North Asian music is an umbrella term for the traditional and contemporary musical practices of the peoples of Mongolia and Siberia (including Tuvan, Buryat, Sakha/Yakut, Altai, and other Turkic, Mongolic, and Tungusic groups).
It is characterized by overtone-rich vocal techniques (such as khöömei/khöömii throat singing), expansive long-song styles, pentatonic and modal melodies, open-fifth drones, jaw harp timbres, and ritual drumming. Signature instruments include the morin khuur (horsehead fiddle), igil (two‑string spike fiddle), topshuur and doshpuluur (lutes), limbe (flute), and the khomus (jaw harp).
Socially, the music spans epic recitation, shamanic-ritual sound, herding songs tied to pastoral lifeways, and modern stage ensembles that adapt these idioms for concert and global audiences.
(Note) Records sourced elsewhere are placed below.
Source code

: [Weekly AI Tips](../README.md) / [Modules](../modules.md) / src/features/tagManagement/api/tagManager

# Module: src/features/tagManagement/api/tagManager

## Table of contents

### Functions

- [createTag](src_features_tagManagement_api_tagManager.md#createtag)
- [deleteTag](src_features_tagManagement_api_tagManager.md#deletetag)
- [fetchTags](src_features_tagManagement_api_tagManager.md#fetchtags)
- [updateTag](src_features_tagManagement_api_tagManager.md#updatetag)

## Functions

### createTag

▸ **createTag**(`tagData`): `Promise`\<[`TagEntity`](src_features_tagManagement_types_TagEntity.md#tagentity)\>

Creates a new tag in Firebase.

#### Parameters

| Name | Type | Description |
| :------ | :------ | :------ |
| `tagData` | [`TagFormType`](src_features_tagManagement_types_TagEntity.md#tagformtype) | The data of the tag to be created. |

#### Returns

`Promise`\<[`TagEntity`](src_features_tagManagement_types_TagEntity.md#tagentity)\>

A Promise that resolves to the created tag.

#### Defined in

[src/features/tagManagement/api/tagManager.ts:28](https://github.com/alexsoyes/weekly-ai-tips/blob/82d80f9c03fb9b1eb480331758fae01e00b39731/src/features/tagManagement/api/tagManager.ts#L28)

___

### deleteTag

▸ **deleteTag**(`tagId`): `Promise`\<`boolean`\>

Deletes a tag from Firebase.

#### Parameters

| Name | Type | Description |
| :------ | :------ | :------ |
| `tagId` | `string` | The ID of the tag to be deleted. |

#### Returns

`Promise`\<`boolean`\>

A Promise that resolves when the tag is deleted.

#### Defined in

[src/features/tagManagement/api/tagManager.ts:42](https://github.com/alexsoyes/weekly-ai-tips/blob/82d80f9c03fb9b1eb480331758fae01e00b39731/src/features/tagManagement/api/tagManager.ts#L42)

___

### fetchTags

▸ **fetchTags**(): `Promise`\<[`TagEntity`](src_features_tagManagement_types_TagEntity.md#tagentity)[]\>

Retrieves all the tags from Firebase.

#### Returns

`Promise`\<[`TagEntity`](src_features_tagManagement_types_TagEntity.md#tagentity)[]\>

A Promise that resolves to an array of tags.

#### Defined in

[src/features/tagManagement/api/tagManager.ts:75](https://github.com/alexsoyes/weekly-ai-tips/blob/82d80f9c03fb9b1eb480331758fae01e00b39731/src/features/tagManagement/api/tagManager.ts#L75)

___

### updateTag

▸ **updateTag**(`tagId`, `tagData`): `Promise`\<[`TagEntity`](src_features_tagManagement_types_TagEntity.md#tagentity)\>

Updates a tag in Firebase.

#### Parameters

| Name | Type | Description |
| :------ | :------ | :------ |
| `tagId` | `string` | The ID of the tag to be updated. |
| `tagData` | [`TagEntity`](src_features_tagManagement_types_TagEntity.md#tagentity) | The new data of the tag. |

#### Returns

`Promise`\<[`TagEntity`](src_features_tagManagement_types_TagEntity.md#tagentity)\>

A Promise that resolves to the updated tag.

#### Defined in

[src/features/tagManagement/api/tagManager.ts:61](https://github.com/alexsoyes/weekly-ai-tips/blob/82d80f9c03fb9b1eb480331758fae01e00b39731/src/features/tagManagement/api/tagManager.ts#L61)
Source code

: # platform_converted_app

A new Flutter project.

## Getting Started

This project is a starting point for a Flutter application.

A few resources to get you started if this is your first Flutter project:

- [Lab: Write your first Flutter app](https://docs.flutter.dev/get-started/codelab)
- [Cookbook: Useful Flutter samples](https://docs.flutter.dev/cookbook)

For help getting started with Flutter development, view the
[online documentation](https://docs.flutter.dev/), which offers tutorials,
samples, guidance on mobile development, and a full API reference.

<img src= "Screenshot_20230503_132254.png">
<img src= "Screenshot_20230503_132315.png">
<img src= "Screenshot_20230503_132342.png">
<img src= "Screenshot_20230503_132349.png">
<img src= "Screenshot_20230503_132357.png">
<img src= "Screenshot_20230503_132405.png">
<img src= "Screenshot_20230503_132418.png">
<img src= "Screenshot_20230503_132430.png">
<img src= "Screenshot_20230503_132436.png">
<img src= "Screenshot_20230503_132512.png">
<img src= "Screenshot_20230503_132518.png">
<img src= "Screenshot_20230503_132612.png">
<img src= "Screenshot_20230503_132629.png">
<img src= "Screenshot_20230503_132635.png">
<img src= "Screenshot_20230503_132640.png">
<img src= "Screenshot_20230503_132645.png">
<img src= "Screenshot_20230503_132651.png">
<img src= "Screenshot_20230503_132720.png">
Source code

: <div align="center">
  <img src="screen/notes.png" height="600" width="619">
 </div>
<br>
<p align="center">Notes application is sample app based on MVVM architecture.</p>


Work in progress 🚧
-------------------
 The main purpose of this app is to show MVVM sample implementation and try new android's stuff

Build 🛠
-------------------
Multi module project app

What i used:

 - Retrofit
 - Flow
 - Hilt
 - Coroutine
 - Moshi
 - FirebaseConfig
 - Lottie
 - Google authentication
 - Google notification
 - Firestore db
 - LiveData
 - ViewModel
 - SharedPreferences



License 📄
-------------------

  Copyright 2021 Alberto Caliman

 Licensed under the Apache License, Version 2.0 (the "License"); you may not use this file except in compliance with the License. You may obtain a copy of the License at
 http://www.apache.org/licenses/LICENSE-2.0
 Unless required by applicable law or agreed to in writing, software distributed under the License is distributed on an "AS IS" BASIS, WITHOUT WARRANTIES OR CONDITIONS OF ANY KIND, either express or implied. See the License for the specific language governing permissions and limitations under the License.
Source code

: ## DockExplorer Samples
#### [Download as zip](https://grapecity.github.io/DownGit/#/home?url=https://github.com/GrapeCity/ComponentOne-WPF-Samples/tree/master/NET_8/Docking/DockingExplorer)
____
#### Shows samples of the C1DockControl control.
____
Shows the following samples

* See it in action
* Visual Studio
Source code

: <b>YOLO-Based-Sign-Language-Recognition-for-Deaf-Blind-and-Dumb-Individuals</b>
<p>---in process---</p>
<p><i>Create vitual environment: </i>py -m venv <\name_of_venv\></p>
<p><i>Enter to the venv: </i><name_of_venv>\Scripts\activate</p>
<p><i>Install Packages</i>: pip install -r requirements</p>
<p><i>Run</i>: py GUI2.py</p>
North Asian music grows from nomadic and semi‑nomadic lifeways on the steppe and taiga. Vocal timbres and instruments imitate wind, river, and animal sounds, reflecting animist and shamanic cosmologies. Long before written documentation, epic singing, ritual drumming, and jaw‑harp playing were used for storytelling, healing, and community rites.
During the Mongol Empire, court and camp music traveled widely. Envoys and travelers described praise songs, long‑song performance, and flute and fiddle traditions. Although earlier practices existed, this period increased cross‑regional circulation between North and Central Asia and established emblematic forms like long song (urtyn duu) and early overtone-singing practices.
By the early modern era, the morin khuur and related spike fiddles, jaw harps (khomus), and frame drums were firmly embedded in local cultures. Vocal techniques diversified into distinct throat‑singing styles (e.g., sygyt, kargyraa, khöömei), and narrative epics and praise genres (tuuli, magtaal) flourished. Melodies tended to be pentatonic with wide contours, glides, and open-fifth drones.
Soviet-era cultural policy and state ensembles codified regional repertoires for stage performance, preserving many forms through notated arrangements and radio archives while reshaping others. Ethnographic fieldwork (mid‑1900s onward) documented village practices, and recording technology brought Tuvan and Mongolian singing to global listeners.
From the 1990s, ensembles and soloists toured internationally, inspiring collaborations with jazz, rock, ambient, and new‑age scenes. Throat singing and horsehead fiddle timbres became emblematic sounds in world‑fusion, film scores, and experimental music, while community practitioners continue to sustain local ritual and pastoral contexts.